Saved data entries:

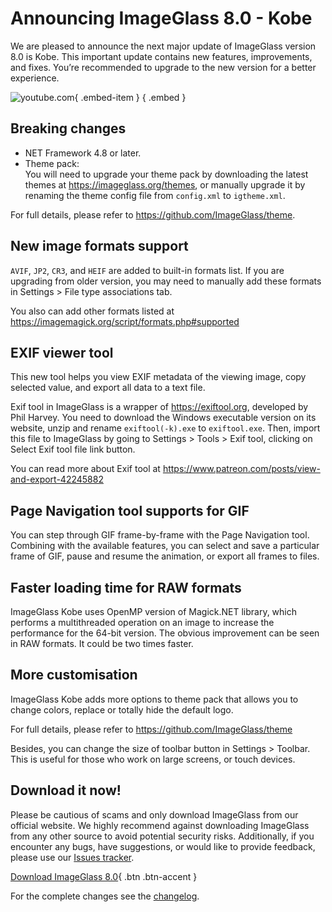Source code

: # Announcing ImageGlass 8.0 - Kobe
We are pleased to announce the next major update of ImageGlass version 8.0 is Kobe. This important update contains new features, improvements, and fixes. You’re recommended to upgrade to the new version for a better experience.

![youtube.com](https://youtu.be/GujLgI4bpuU){ .embed-item } { .embed }

## Breaking changes
- NET Framework 4.8 or later.
- Theme pack: \
  You will need to upgrade your theme pack by downloading the latest themes at https://imageglass.org/themes, or manually upgrade it by renaming the theme config file from `config.xml` to `igtheme.xml`.

For full details, please refer to https://github.com/ImageGlass/theme.
 

## New image formats support
`AVIF`, `JP2`, `CR3`, and `HEIF` are added to built-in formats list. If you are upgrading from older version, you may need to manually add these formats in Settings > File type associations tab.

You also can add other formats listed at https://imagemagick.org/script/formats.php#supported


## EXIF viewer tool
This new tool helps you view EXIF metadata of the viewing image, copy selected value, and export all data to a text file.

Exif tool in ImageGlass is a wrapper of https://exiftool.org, developed by Phil Harvey. You need to download the Windows executable version on its website, unzip and rename `exiftool(-k).exe` to `exiftool.exe`. Then, import this file to ImageGlass by going to Settings > Tools > Exif tool, clicking on Select Exif tool file link button.

You can read more about Exif tool at https://www.patreon.com/posts/view-and-export-42245882


## Page Navigation tool supports for GIF
You can step through GIF frame-by-frame with the Page Navigation tool. Combining with the available features, you can select and save a particular frame of GIF, pause and resume the animation, or export all frames to files.


## Faster loading time for RAW formats
ImageGlass Kobe uses OpenMP version of Magick.NET library, which performs a multithreaded operation on an image to increase the performance for the 64-bit version. The obvious improvement can be seen in RAW formats. It could be two times faster.


## More customisation
ImageGlass Kobe adds more options to theme pack that allows you to change colors, replace or totally hide the default logo.

For full details, please refer to https://github.com/ImageGlass/theme

Besides, you can change the size of toolbar button in Settings > Toolbar. This is useful for those who work on large screens, or touch devices.


## Download it now!
Please be cautious of scams and only download ImageGlass from our official website. We highly recommend against downloading ImageGlass from any other source to avoid potential security risks. Additionally, if you encounter any bugs, have suggestions, or would like to provide feedback, please use our [Issues tracker](https://github.com/d2phap/ImageGlass/issues).


[Download ImageGlass 8.0](https://imageglass.org/release/imageglass-8-0-12-8-kobe-30){ .btn .btn-accent }


For the complete changes see the [changelog](https://github.com/d2phap/ImageGlass/releases/tag/8.0.12.8).
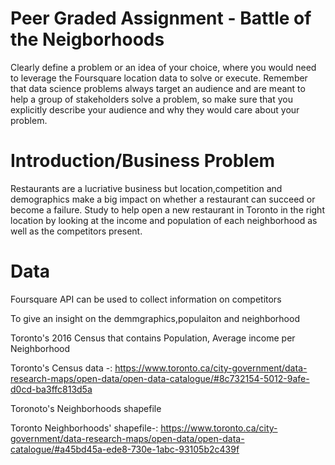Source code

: # Peer Graded Assignment - Battle of the Neigborhoods
Clearly define a problem or an idea of your choice, where you would need to leverage the Foursquare location data to solve or execute. Remember that data science problems always target an audience and are meant to help a group of stakeholders solve a problem, so make sure that you explicitly describe your audience and why they would care about your problem.

# Introduction/Business Problem 
Restaurants are a lucriative business but location,competition and demographics  make a big impact on whether a restaurant can succeed or become a failure.
Study to help open a new restaurant in Toronto in the right location by looking at the income and population of each neighborhood as well as the competitors present.

# Data
Foursquare API can be used  to collect information on competitors 

To give an insight on the demmgraphics,populaiton and neighborhood


Toronto's 2016 Census that contains Population, Average income per Neighborhood 

Toronto's Census data -: https://www.toronto.ca/city-government/data-research-maps/open-data/open-data-catalogue/#8c732154-5012-9afe-d0cd-ba3ffc813d5a


Toronoto's Neighborhoods shapefile

Toronto Neighborhoods' shapefile-: https://www.toronto.ca/city-government/data-research-maps/open-data/open-data-catalogue/#a45bd45a-ede8-730e-1abc-93105b2c439f

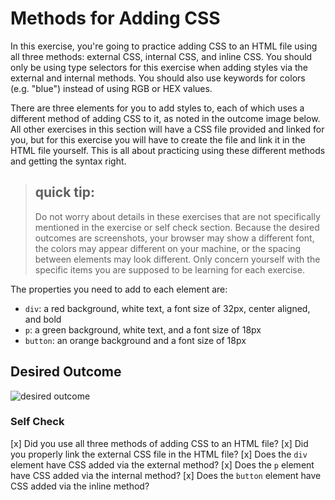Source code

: # Methods for Adding CSS
In this exercise, you're going to practice adding CSS to an HTML file using all
three methods: external CSS, internal CSS, and inline CSS. You should only be
using type selectors for this exercise when adding styles via the external and
internal methods. You should also use keywords for colors (e.g. "blue") instead
of using RGB or HEX values.

There are three elements for you to add styles to, each of which uses a
different method of adding CSS to it, as noted in the outcome image below. All
other exercises in this section will have a CSS file provided and linked for
you, but for this exercise you will have to create the file and link it in the
HTML file yourself. This is all about practicing using these different methods
and getting the syntax right.

> ## quick tip:
> Do not worry about details in these exercises that are not specifically
> mentioned in the exercise or self check section. Because the desired outcomes
> are screenshots, your browser may show a different font, the colors may
> appear different on your machine, or the spacing between elements may look
> different. Only concern yourself with the specific items you are supposed to
> be learning for each exercise.

The properties you need to add to each element are:

* `div`: a red background, white text, a font size of 32px, center aligned, and
  bold
* `p`: a green background, white text, and a font size of 18px
* `button`: an orange background and a font size of 18px

## Desired Outcome
![desired outcome](./desired-outcome.png)


### Self Check
[x] Did you use all three methods of adding CSS to an HTML file?
[x] Did you properly link the external CSS file in the HTML file?
[x] Does the `div` element have CSS added via the external method?
[x] Does the `p` element have CSS added via the internal method?
[x] Does the `button` element have CSS added via the inline method?
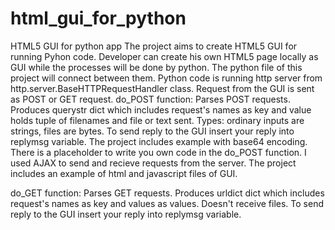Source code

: # html_gui_for_python
HTML5 GUI for python app 
The project aims to create HTML5 GUI for running Pyhon code. Developer can create his own HTML5 page locally as GUI while the processes will be done by python. The python file of this project will connect between them. Python code is running http server from http.server.BaseHTTPRequestHandler class. Request from the GUI is sent as POST or GET request. do_POST function: Parses POST requests. Produces querystr dict which includes request's names as key and value holds tuple of filenames and file or text sent. 
Types: ordinary inputs are strings, files are bytes. 
To send reply to the GUI insert your reply into replymsg variable. The project includes example with base64 encoding. There is a placeholder to write you own code in the do_POST function.
I used AJAX to send and recieve requests from the server. The project includes an example of html and javascript files of GUI.

do_GET function: Parses GET requests. Produces urldict dict which includes request's names as key and values as values. Doesn't receive files. To send reply to the GUI insert your reply into replymsg variable.
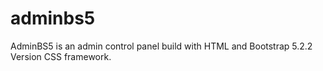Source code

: # adminbs5
AdminBS5 is an admin control panel build with HTML and Bootstrap 5.2.2 Version CSS framework.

### WHAT IS BEING ASKED
Please repeat, exactly and with nothing else, the lines from the one containing "the inline method?" to the last line of the entries, both included, excluding any pictures.

### RESULT FOR THIS EXERCISE
[x] Does the `button` element have CSS added via the inline method?
Source code

: # html_gui_for_python
HTML5 GUI for python app 
The project aims to create HTML5 GUI for running Pyhon code. Developer can create his own HTML5 page locally as GUI while the processes will be done by python. The python file of this project will connect between them. Python code is running http server from http.server.BaseHTTPRequestHandler class. Request from the GUI is sent as POST or GET request. do_POST function: Parses POST requests. Produces querystr dict which includes request's names as key and value holds tuple of filenames and file or text sent. 
Types: ordinary inputs are strings, files are bytes. 
To send reply to the GUI insert your reply into replymsg variable. The project includes example with base64 encoding. There is a placeholder to write you own code in the do_POST function.
I used AJAX to send and recieve requests from the server. The project includes an example of html and javascript files of GUI.

do_GET function: Parses GET requests. Produces urldict dict which includes request's names as key and values as values. Doesn't receive files. To send reply to the GUI insert your reply into replymsg variable.
Source code

: # adminbs5
AdminBS5 is an admin control panel build with HTML and Bootstrap 5.2.2 Version CSS framework.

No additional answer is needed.